Work through the listing below, copying each line that carries the word "provides".

(AVAILABLE DATA):
= = = =
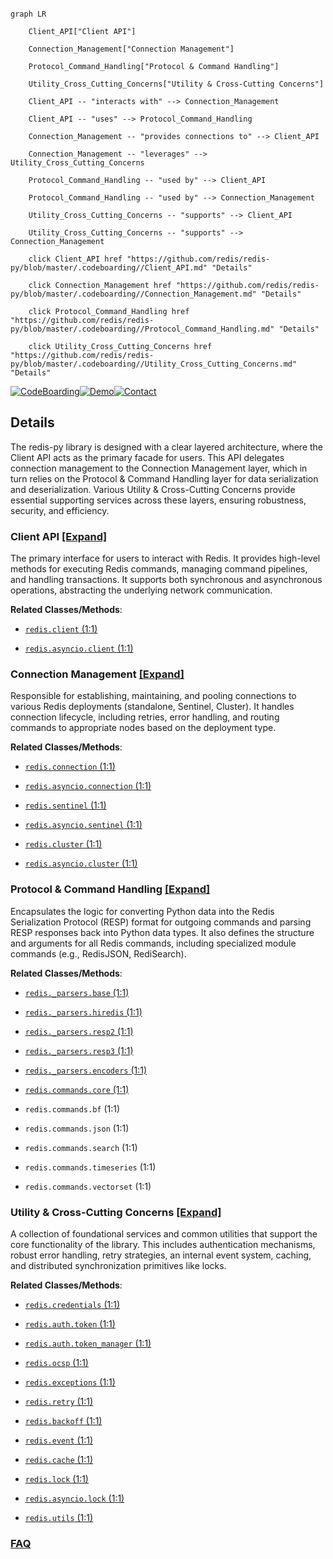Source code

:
 ```mermaid

graph LR

    Client_API["Client API"]

    Connection_Management["Connection Management"]

    Protocol_Command_Handling["Protocol & Command Handling"]

    Utility_Cross_Cutting_Concerns["Utility & Cross-Cutting Concerns"]

    Client_API -- "interacts with" --> Connection_Management

    Client_API -- "uses" --> Protocol_Command_Handling

    Connection_Management -- "provides connections to" --> Client_API

    Connection_Management -- "leverages" --> Utility_Cross_Cutting_Concerns

    Protocol_Command_Handling -- "used by" --> Client_API

    Protocol_Command_Handling -- "used by" --> Connection_Management

    Utility_Cross_Cutting_Concerns -- "supports" --> Client_API

    Utility_Cross_Cutting_Concerns -- "supports" --> Connection_Management

    click Client_API href "https://github.com/redis/redis-py/blob/master/.codeboarding//Client_API.md" "Details"

    click Connection_Management href "https://github.com/redis/redis-py/blob/master/.codeboarding//Connection_Management.md" "Details"

    click Protocol_Command_Handling href "https://github.com/redis/redis-py/blob/master/.codeboarding//Protocol_Command_Handling.md" "Details"

    click Utility_Cross_Cutting_Concerns href "https://github.com/redis/redis-py/blob/master/.codeboarding//Utility_Cross_Cutting_Concerns.md" "Details"

```



[![CodeBoarding](https://img.shields.io/badge/Generated%20by-CodeBoarding-9cf?style=flat-square)](https://github.com/CodeBoarding/GeneratedOnBoardings)[![Demo](https://img.shields.io/badge/Try%20our-Demo-blue?style=flat-square)](https://www.codeboarding.org/demo)[![Contact](https://img.shields.io/badge/Contact%20us%20-%20contact@codeboarding.org-lightgrey?style=flat-square)](mailto:contact@codeboarding.org)



## Details



The redis-py library is designed with a clear layered architecture, where the Client API acts as the primary facade for users. This API delegates connection management to the Connection Management layer, which in turn relies on the Protocol & Command Handling layer for data serialization and deserialization. Various Utility & Cross-Cutting Concerns provide essential supporting services across these layers, ensuring robustness, security, and efficiency.



### Client API [[Expand]](./Client_API.md)

The primary interface for users to interact with Redis. It provides high-level methods for executing Redis commands, managing command pipelines, and handling transactions. It supports both synchronous and asynchronous operations, abstracting the underlying network communication.





**Related Classes/Methods**:



- <a href="https://github.com/redis/redis-py/blob/master/redis/client.py#L1-L1" target="_blank" rel="noopener noreferrer">`redis.client` (1:1)</a>

- <a href="https://github.com/redis/redis-py/blob/master/redis/asyncio/client.py#L1-L1" target="_blank" rel="noopener noreferrer">`redis.asyncio.client` (1:1)</a>





### Connection Management [[Expand]](./Connection_Management.md)

Responsible for establishing, maintaining, and pooling connections to various Redis deployments (standalone, Sentinel, Cluster). It handles connection lifecycle, including retries, error handling, and routing commands to appropriate nodes based on the deployment type.





**Related Classes/Methods**:



- <a href="https://github.com/redis/redis-py/blob/master/redis/connection.py#L1-L1" target="_blank" rel="noopener noreferrer">`redis.connection` (1:1)</a>

- <a href="https://github.com/redis/redis-py/blob/master/redis/asyncio/connection.py#L1-L1" target="_blank" rel="noopener noreferrer">`redis.asyncio.connection` (1:1)</a>

- <a href="https://github.com/redis/redis-py/blob/master/redis/sentinel.py#L1-L1" target="_blank" rel="noopener noreferrer">`redis.sentinel` (1:1)</a>

- <a href="https://github.com/redis/redis-py/blob/master/redis/asyncio/sentinel.py#L1-L1" target="_blank" rel="noopener noreferrer">`redis.asyncio.sentinel` (1:1)</a>

- <a href="https://github.com/redis/redis-py/blob/master/redis/cluster.py#L1-L1" target="_blank" rel="noopener noreferrer">`redis.cluster` (1:1)</a>

- <a href="https://github.com/redis/redis-py/blob/master/redis/asyncio/cluster.py#L1-L1" target="_blank" rel="noopener noreferrer">`redis.asyncio.cluster` (1:1)</a>





### Protocol & Command Handling [[Expand]](./Protocol_Command_Handling.md)

Encapsulates the logic for converting Python data into the Redis Serialization Protocol (RESP) format for outgoing commands and parsing RESP responses back into Python data types. It also defines the structure and arguments for all Redis commands, including specialized module commands (e.g., RedisJSON, RediSearch).





**Related Classes/Methods**:



- <a href="https://github.com/redis/redis-py/blob/master/redis/_parsers/base.py#L1-L1" target="_blank" rel="noopener noreferrer">`redis._parsers.base` (1:1)</a>

- <a href="https://github.com/redis/redis-py/blob/master/redis/_parsers/hiredis.py#L1-L1" target="_blank" rel="noopener noreferrer">`redis._parsers.hiredis` (1:1)</a>

- <a href="https://github.com/redis/redis-py/blob/master/redis/_parsers/resp2.py#L1-L1" target="_blank" rel="noopener noreferrer">`redis._parsers.resp2` (1:1)</a>

- <a href="https://github.com/redis/redis-py/blob/master/redis/_parsers/resp3.py#L1-L1" target="_blank" rel="noopener noreferrer">`redis._parsers.resp3` (1:1)</a>

- <a href="https://github.com/redis/redis-py/blob/master/redis/_parsers/encoders.py#L1-L1" target="_blank" rel="noopener noreferrer">`redis._parsers.encoders` (1:1)</a>

- <a href="https://github.com/redis/redis-py/blob/master/redis/commands/core.py#L1-L1" target="_blank" rel="noopener noreferrer">`redis.commands.core` (1:1)</a>

- `redis.commands.bf` (1:1)

- `redis.commands.json` (1:1)

- `redis.commands.search` (1:1)

- `redis.commands.timeseries` (1:1)

- `redis.commands.vectorset` (1:1)





### Utility & Cross-Cutting Concerns [[Expand]](./Utility_Cross_Cutting_Concerns.md)

A collection of foundational services and common utilities that support the core functionality of the library. This includes authentication mechanisms, robust error handling, retry strategies, an internal event system, caching, and distributed synchronization primitives like locks.





**Related Classes/Methods**:



- <a href="https://github.com/redis/redis-py/blob/master/redis/credentials.py#L1-L1" target="_blank" rel="noopener noreferrer">`redis.credentials` (1:1)</a>

- <a href="https://github.com/redis/redis-py/blob/master/redis/auth/token.py#L1-L1" target="_blank" rel="noopener noreferrer">`redis.auth.token` (1:1)</a>

- <a href="https://github.com/redis/redis-py/blob/master/redis/auth/token_manager.py#L1-L1" target="_blank" rel="noopener noreferrer">`redis.auth.token_manager` (1:1)</a>

- <a href="https://github.com/redis/redis-py/blob/master/redis/ocsp.py#L1-L1" target="_blank" rel="noopener noreferrer">`redis.ocsp` (1:1)</a>

- <a href="https://github.com/redis/redis-py/blob/master/redis/exceptions.py#L1-L1" target="_blank" rel="noopener noreferrer">`redis.exceptions` (1:1)</a>

- <a href="https://github.com/redis/redis-py/blob/master/redis/retry.py#L1-L1" target="_blank" rel="noopener noreferrer">`redis.retry` (1:1)</a>

- <a href="https://github.com/redis/redis-py/blob/master/redis/backoff.py#L1-L1" target="_blank" rel="noopener noreferrer">`redis.backoff` (1:1)</a>

- <a href="https://github.com/redis/redis-py/blob/master/redis/event.py#L1-L1" target="_blank" rel="noopener noreferrer">`redis.event` (1:1)</a>

- <a href="https://github.com/redis/redis-py/blob/master/redis/cache.py#L1-L1" target="_blank" rel="noopener noreferrer">`redis.cache` (1:1)</a>

- <a href="https://github.com/redis/redis-py/blob/master/redis/lock.py#L1-L1" target="_blank" rel="noopener noreferrer">`redis.lock` (1:1)</a>

- <a href="https://github.com/redis/redis-py/blob/master/redis/asyncio/lock.py#L1-L1" target="_blank" rel="noopener noreferrer">`redis.asyncio.lock` (1:1)</a>

- <a href="https://github.com/redis/redis-py/blob/master/redis/utils.py#L1-L1" target="_blank" rel="noopener noreferrer">`redis.utils` (1:1)</a>









### [FAQ](https://github.com/CodeBoarding/GeneratedOnBoardings/tree/main?tab=readme-ov-file#faq)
= = = =
(REPLY):
    Connection_Management -- "provides connections to" --> Client_API
The primary interface for users to interact with Redis. It provides high-level methods for executing Redis commands, managing command pipelines, and handling transactions. It supports both synchronous and asynchronous operations, abstracting the underlying network communication.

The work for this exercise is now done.